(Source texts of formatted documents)
──────

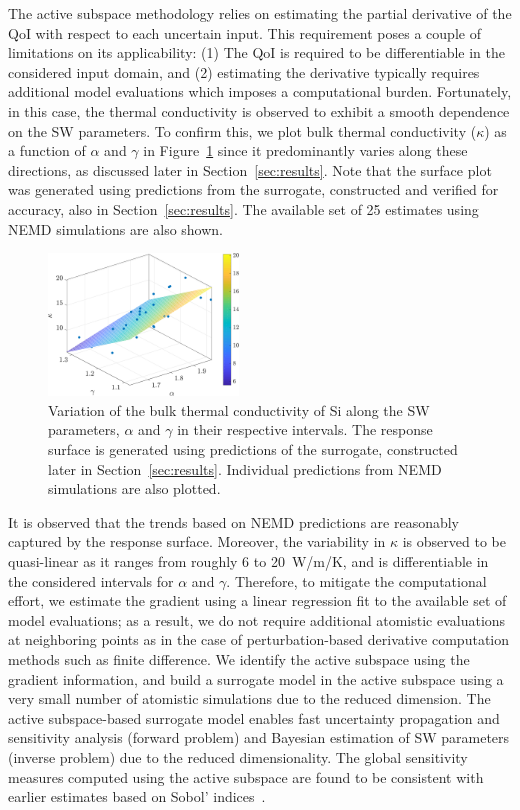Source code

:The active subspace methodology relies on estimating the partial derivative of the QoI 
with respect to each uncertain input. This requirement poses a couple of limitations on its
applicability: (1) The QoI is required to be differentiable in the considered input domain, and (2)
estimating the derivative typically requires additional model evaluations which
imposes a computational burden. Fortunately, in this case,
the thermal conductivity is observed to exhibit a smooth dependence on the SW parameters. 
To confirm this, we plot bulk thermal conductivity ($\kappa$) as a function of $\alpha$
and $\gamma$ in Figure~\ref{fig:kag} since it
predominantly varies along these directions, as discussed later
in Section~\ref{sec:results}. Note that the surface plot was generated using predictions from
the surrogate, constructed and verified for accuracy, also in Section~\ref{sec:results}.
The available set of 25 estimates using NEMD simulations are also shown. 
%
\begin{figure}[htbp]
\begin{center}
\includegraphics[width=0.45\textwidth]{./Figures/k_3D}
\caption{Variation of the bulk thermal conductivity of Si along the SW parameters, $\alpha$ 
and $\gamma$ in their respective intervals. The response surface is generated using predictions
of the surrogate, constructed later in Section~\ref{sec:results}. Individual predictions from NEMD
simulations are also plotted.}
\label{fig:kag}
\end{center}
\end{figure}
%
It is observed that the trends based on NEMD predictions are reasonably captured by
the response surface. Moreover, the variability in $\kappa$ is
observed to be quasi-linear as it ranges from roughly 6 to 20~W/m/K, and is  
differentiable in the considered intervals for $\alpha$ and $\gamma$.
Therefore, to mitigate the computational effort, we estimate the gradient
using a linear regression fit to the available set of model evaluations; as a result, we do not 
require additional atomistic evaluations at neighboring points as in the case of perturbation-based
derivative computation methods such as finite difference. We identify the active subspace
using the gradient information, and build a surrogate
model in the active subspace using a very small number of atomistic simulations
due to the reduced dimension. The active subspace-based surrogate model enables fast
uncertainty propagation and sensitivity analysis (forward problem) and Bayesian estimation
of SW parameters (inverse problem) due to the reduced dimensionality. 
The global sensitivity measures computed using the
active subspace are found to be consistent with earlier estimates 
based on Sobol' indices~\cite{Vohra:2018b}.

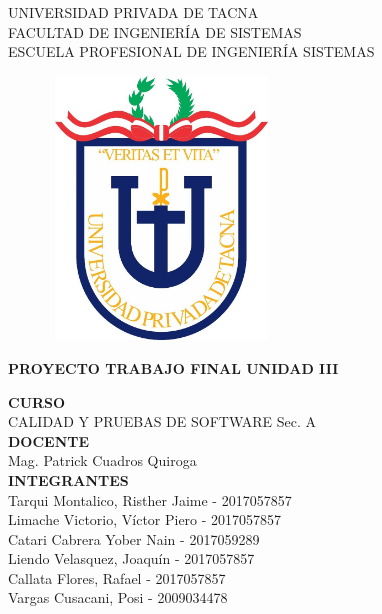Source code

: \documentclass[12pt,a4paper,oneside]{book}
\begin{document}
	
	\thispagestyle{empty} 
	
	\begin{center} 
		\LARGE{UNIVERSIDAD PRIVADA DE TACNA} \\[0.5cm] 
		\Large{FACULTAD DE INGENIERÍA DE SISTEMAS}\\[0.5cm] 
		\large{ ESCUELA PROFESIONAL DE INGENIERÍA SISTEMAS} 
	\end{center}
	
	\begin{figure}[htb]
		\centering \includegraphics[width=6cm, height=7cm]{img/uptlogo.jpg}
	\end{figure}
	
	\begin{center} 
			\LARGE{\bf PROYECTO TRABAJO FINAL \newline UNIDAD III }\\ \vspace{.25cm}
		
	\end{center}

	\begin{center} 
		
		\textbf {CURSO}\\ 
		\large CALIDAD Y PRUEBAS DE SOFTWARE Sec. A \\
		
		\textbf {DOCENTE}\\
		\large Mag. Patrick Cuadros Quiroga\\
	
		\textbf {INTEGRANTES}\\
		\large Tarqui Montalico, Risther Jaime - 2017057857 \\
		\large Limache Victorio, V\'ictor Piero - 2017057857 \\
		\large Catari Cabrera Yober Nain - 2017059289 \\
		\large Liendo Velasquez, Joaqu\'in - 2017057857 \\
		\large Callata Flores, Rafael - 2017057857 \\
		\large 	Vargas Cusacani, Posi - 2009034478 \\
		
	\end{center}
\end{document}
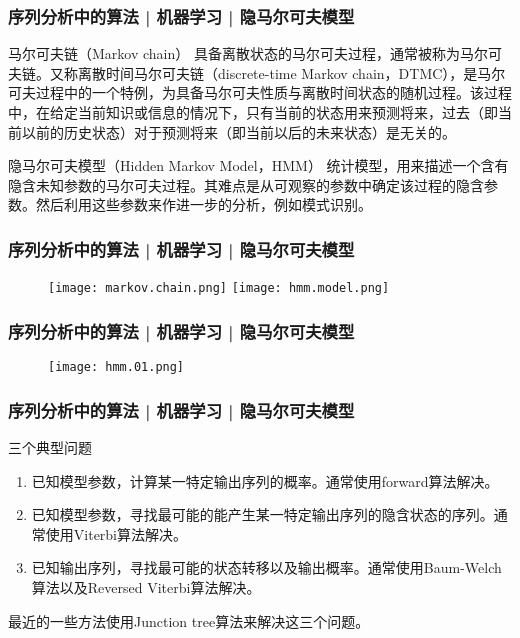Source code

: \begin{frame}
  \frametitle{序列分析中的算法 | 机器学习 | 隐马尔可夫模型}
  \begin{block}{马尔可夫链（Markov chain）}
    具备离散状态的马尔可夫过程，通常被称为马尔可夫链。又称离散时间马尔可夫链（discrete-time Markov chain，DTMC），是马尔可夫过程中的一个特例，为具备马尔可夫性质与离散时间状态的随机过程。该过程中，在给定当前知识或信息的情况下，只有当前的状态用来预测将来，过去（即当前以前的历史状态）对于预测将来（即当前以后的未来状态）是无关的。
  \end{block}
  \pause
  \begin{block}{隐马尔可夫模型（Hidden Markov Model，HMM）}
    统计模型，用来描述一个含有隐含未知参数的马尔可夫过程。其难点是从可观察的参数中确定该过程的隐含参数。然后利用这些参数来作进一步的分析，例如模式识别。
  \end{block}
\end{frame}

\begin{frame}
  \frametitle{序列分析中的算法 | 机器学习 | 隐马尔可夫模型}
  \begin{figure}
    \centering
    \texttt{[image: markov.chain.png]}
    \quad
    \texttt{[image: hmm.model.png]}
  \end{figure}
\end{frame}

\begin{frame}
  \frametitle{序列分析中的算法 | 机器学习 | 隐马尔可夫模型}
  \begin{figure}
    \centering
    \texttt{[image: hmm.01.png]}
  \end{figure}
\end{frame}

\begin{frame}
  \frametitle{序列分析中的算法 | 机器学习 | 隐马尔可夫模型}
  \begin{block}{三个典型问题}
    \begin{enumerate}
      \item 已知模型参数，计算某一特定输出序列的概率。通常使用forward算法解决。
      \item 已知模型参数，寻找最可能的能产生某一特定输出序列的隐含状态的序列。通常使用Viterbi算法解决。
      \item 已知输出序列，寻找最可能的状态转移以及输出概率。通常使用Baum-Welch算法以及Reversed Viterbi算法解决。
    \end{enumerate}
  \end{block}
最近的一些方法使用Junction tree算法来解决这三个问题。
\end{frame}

──────

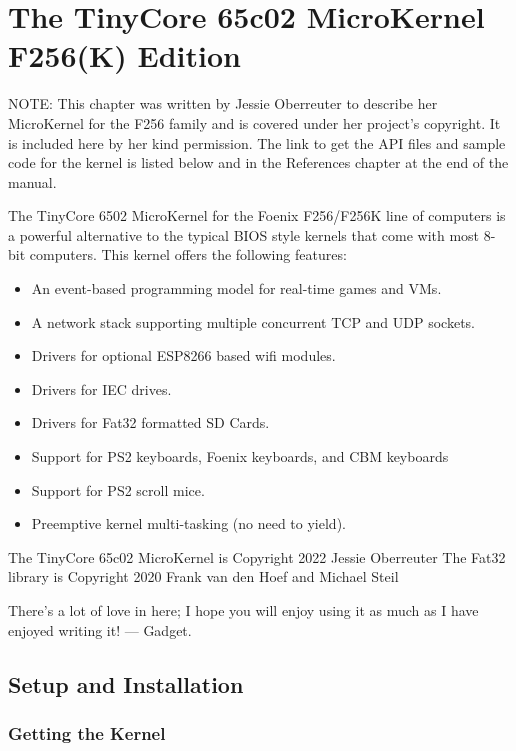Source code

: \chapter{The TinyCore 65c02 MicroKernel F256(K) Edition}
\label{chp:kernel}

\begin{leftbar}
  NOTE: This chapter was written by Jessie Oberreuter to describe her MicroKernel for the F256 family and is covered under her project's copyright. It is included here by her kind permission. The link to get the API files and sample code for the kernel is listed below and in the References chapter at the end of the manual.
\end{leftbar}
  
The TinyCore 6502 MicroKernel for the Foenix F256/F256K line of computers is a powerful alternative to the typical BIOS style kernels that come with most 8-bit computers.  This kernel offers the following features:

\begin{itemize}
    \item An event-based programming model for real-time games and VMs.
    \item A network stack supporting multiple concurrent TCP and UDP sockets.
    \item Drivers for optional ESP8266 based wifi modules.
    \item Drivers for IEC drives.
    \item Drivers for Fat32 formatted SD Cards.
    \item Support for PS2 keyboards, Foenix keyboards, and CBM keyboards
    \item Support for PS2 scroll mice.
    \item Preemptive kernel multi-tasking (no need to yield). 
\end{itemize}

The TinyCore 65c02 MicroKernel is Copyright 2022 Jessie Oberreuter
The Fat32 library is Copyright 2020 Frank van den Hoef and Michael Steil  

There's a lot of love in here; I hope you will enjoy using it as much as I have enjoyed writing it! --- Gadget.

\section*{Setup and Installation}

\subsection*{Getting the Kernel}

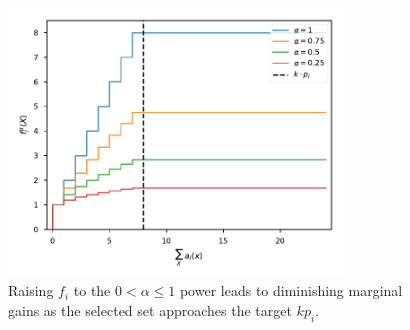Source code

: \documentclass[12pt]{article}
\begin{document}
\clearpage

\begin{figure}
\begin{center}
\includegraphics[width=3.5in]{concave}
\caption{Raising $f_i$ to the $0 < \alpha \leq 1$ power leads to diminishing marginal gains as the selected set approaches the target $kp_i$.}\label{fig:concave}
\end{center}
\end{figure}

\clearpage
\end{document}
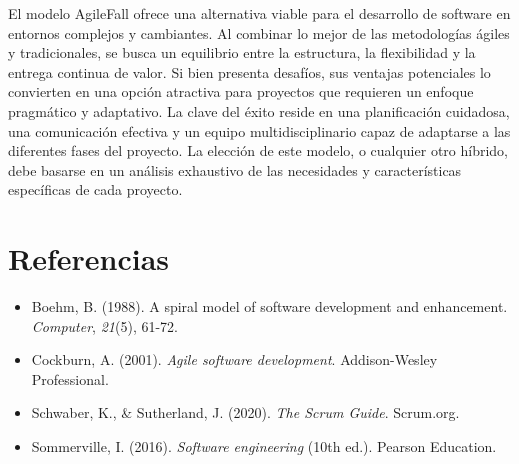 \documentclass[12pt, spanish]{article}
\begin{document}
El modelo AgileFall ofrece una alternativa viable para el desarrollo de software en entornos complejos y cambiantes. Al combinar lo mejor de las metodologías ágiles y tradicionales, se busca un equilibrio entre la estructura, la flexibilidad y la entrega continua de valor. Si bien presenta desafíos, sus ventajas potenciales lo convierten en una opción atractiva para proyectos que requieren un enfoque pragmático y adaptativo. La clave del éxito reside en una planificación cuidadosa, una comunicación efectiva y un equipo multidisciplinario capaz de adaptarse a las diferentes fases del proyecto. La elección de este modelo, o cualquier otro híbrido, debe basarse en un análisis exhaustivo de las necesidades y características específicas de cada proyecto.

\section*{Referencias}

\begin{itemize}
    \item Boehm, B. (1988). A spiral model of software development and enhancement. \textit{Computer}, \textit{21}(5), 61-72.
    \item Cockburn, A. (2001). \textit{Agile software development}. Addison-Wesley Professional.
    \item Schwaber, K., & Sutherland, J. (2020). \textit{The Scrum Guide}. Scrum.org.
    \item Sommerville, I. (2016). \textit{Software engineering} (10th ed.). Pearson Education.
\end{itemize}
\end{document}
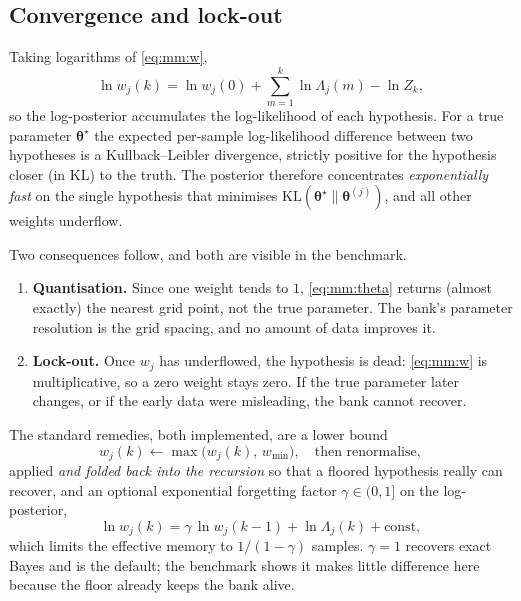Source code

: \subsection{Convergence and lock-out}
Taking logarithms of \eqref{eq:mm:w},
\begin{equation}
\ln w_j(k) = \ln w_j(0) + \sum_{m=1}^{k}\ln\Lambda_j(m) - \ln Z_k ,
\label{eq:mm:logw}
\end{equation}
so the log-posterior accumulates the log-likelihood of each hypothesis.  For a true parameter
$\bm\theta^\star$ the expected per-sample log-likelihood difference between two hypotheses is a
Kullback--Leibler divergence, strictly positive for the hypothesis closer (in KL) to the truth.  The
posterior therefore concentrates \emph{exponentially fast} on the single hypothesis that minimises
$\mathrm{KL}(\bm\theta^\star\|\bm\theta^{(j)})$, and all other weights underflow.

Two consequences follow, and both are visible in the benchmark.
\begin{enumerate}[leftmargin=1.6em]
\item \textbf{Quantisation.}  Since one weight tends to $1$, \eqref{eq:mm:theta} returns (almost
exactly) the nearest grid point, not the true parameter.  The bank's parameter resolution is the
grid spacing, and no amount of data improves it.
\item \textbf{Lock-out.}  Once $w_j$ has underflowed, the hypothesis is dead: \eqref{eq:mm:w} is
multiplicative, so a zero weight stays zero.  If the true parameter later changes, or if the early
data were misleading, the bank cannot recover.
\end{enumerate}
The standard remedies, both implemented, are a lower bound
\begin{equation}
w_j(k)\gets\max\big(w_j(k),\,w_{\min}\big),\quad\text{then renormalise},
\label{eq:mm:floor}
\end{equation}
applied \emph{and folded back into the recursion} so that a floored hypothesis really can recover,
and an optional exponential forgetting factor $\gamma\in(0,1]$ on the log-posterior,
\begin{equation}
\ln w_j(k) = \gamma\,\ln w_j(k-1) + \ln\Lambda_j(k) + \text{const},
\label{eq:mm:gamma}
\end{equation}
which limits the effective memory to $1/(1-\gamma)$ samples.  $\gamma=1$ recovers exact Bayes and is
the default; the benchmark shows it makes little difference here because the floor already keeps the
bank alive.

──────

This exercise requires the lines of the entries containing the string "with".

#### Exercise answer
with respect to each uncertain input. This requirement poses a couple of limitations on its
active subspace are found to be consistent with earlier estimates 
The TinyCore 6502 MicroKernel for the Foenix F256/F256K line of computers is a powerful alternative to the typical BIOS style kernels that come with most 8-bit computers.  This kernel offers the following features:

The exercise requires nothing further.